### BRIEF
Copy down the listing below exactly. Do not include pictures.

### EXCERPTED RECORDS
▼

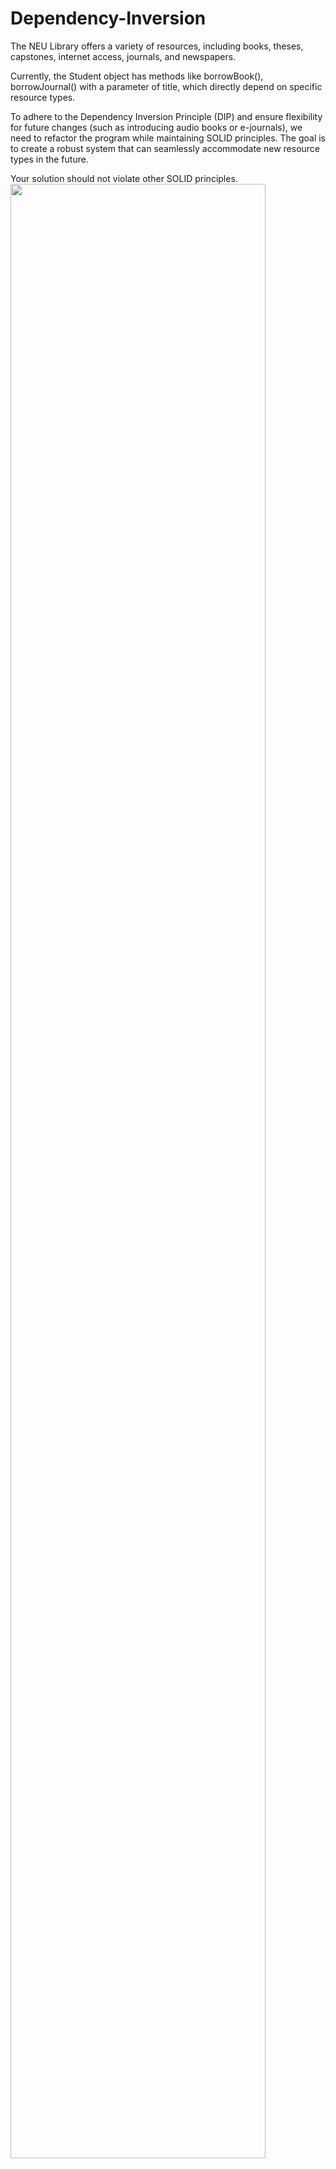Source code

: # Dependency-Inversion
The NEU Library offers a variety of resources, including books, theses, capstones, internet access, journals, and newspapers.

Currently, the Student object has methods like borrowBook(), borrowJournal() with a parameter of title, which directly depend on specific resource types.

To adhere to the Dependency Inversion Principle (DIP) and ensure flexibility for future changes (such as introducing audio books or e-journals), we need to refactor the program while maintaining SOLID principles. The goal is to create a robust system that can seamlessly accommodate new resource types in the future.

Your solution should not violate other SOLID principles.
<img src="https://github.com/VinceSevilla/Dependency-Inversion/assets/133684091/353a0998-37f6-466d-83e4-2d1de9db2004" width="90%"></img>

▲

### RESULT OF THIS EXERCISE
Source code

: # Dependency-Inversion
The NEU Library offers a variety of resources, including books, theses, capstones, internet access, journals, and newspapers.

Currently, the Student object has methods like borrowBook(), borrowJournal() with a parameter of title, which directly depend on specific resource types.

To adhere to the Dependency Inversion Principle (DIP) and ensure flexibility for future changes (such as introducing audio books or e-journals), we need to refactor the program while maintaining SOLID principles. The goal is to create a robust system that can seamlessly accommodate new resource types in the future.

Your solution should not violate other SOLID principles.
<img src="https://github.com/VinceSevilla/Dependency-Inversion/assets/133684091/353a0998-37f6-466d-83e4-2d1de9db2004" width="90%"></img>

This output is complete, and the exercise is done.